Provided records ::
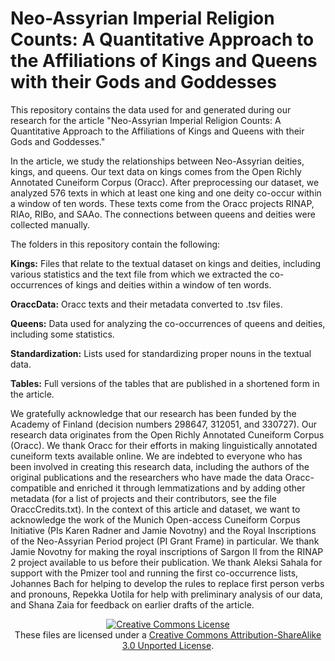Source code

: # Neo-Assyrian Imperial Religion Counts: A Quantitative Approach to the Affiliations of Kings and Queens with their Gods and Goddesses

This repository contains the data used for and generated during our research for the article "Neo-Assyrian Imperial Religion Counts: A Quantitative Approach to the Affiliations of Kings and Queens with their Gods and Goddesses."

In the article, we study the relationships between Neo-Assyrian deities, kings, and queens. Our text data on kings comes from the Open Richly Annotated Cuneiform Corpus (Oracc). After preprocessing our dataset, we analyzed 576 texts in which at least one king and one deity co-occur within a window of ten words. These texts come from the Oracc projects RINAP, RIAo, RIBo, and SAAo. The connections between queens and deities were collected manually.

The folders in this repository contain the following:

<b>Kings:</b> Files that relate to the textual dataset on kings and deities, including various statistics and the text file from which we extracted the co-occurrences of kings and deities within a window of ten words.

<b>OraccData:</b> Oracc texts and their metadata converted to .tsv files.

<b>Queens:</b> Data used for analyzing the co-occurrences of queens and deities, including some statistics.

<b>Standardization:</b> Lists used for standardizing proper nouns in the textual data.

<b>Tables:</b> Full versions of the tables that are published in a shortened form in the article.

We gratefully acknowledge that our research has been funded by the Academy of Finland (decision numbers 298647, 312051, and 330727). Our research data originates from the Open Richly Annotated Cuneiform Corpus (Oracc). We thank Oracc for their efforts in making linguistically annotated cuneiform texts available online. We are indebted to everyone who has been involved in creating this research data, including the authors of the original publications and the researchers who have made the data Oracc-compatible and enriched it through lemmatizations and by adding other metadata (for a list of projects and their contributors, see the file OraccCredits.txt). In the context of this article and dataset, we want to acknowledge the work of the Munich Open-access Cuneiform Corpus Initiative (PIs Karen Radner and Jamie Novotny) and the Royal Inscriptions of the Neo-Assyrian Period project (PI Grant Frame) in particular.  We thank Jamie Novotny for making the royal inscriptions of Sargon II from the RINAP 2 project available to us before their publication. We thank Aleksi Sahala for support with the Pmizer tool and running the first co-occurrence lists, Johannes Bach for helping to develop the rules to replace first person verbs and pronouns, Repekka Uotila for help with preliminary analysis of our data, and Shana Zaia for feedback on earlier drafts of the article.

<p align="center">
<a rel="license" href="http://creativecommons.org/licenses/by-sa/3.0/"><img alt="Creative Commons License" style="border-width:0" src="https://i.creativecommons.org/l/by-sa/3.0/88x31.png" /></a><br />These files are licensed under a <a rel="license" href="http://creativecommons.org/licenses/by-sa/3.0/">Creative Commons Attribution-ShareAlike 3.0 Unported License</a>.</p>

Problem statement :: When a line in the material contains the string "Affiliations", copy that line.

Answer for the task ::
: # Neo-Assyrian Imperial Religion Counts: A Quantitative Approach to the Affiliations of Kings and Queens with their Gods and Goddesses
This repository contains the data used for and generated during our research for the article "Neo-Assyrian Imperial Religion Counts: A Quantitative Approach to the Affiliations of Kings and Queens with their Gods and Goddesses."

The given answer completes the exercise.